::: EXERCISE INPUTS :::

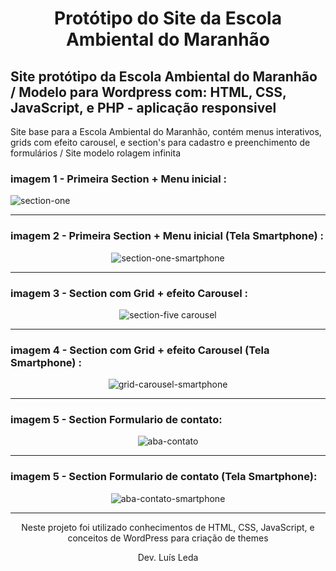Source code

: <div align="center"><h1> Protótipo do Site da Escola Ambiental do Maranhão</h1> </div>

<h2> Site protótipo da Escola Ambiental do Maranhão / Modelo para Wordpress com: HTML, CSS, JavaScript, e PHP - aplicação responsivel </h2> 

<p> Site base para a Escola Ambiental do Maranhão, contém menus interativos, grids com efeito carousel, e section's para cadastro e preenchimento de formulários / Site modelo rolagem infinita </p>

<h3>imagem 1 - Primeira Section + Menu inicial : </h3>

![section-one](https://user-images.githubusercontent.com/81451242/143259459-57d532ee-9491-4e94-920a-36c56d63560d.png)

<hr>

<h3>imagem 2 - Primeira Section + Menu inicial (Tela Smartphone) : </h3>

<div align="center"

![section-one-smartphone](https://user-images.githubusercontent.com/81451242/143260710-f58bcd19-809a-449f-a209-d8279af7647f.png)

</div>

<hr>

<h3>imagem 3 - Section com Grid + efeito Carousel : </h3>

<div align="center"

![section-five carousel](https://user-images.githubusercontent.com/81451242/143261173-dcc5c126-cc71-4385-bd61-26d663c97ddd.png)

</div>

<hr>

<h3>imagem 4 - Section com Grid + efeito Carousel (Tela Smartphone) : </h3>

<div align="center"

![grid-carousel-smartphone](https://user-images.githubusercontent.com/81451242/143261711-bb43dab4-c54d-4ea1-9045-d65242d5926b.png)

</div>

<hr>

<h3>imagem 5 - Section Formulario de contato: </h3>

<div align="center"

![aba-contato](https://user-images.githubusercontent.com/81451242/143261884-0d0d923d-cd09-45f4-a0c1-38509622d8cf.png)

</div>

<hr>

<h3>imagem 5 - Section Formulario de contato (Tela Smartphone): </h3>

<div align="center"

![aba-contato-smartphone](https://user-images.githubusercontent.com/81451242/143262138-3d5a3cac-0c06-49a3-bb04-6f2539ace256.png)


</div>

<hr>

<div align="center"><p> Neste projeto foi utilizado conhecimentos de HTML, CSS, JavaScript, e conceitos de WordPress para criação de themes </p> </div>
<div align="center"><p> Dev. Luís Leda </p> </div>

:::

◆ WORK REQUIRED
Reproduce each entry exactly as written, but leave out the images.

◆ ANSWER TO THIS TASK
Source code

: <div align="center"><h1> Protótipo do Site da Escola Ambiental do Maranhão</h1> </div>

<h2> Site protótipo da Escola Ambiental do Maranhão / Modelo para Wordpress com: HTML, CSS, JavaScript, e PHP - aplicação responsivel </h2> 

<p> Site base para a Escola Ambiental do Maranhão, contém menus interativos, grids com efeito carousel, e section's para cadastro e preenchimento de formulários / Site modelo rolagem infinita </p>

<h3>imagem 1 - Primeira Section + Menu inicial : </h3>

![section-one](https://user-images.githubusercontent.com/81451242/143259459-57d532ee-9491-4e94-920a-36c56d63560d.png)

<hr>

<h3>imagem 2 - Primeira Section + Menu inicial (Tela Smartphone) : </h3>

<div align="center"

![section-one-smartphone](https://user-images.githubusercontent.com/81451242/143260710-f58bcd19-809a-449f-a209-d8279af7647f.png)

</div>

<hr>

<h3>imagem 3 - Section com Grid + efeito Carousel : </h3>

<div align="center"

![section-five carousel](https://user-images.githubusercontent.com/81451242/143261173-dcc5c126-cc71-4385-bd61-26d663c97ddd.png)

</div>

<hr>

<h3>imagem 4 - Section com Grid + efeito Carousel (Tela Smartphone) : </h3>

<div align="center"

![grid-carousel-smartphone](https://user-images.githubusercontent.com/81451242/143261711-bb43dab4-c54d-4ea1-9045-d65242d5926b.png)

</div>

<hr>

<h3>imagem 5 - Section Formulario de contato: </h3>

<div align="center"

![aba-contato](https://user-images.githubusercontent.com/81451242/143261884-0d0d923d-cd09-45f4-a0c1-38509622d8cf.png)

</div>

<hr>

<h3>imagem 5 - Section Formulario de contato (Tela Smartphone): </h3>

<div align="center"

![aba-contato-smartphone](https://user-images.githubusercontent.com/81451242/143262138-3d5a3cac-0c06-49a3-bb04-6f2539ace256.png)


</div>

<hr>

<div align="center"><p> Neste projeto foi utilizado conhecimentos de HTML, CSS, JavaScript, e conceitos de WordPress para criação de themes </p> </div>
<div align="center"><p> Dev. Luís Leda </p> </div>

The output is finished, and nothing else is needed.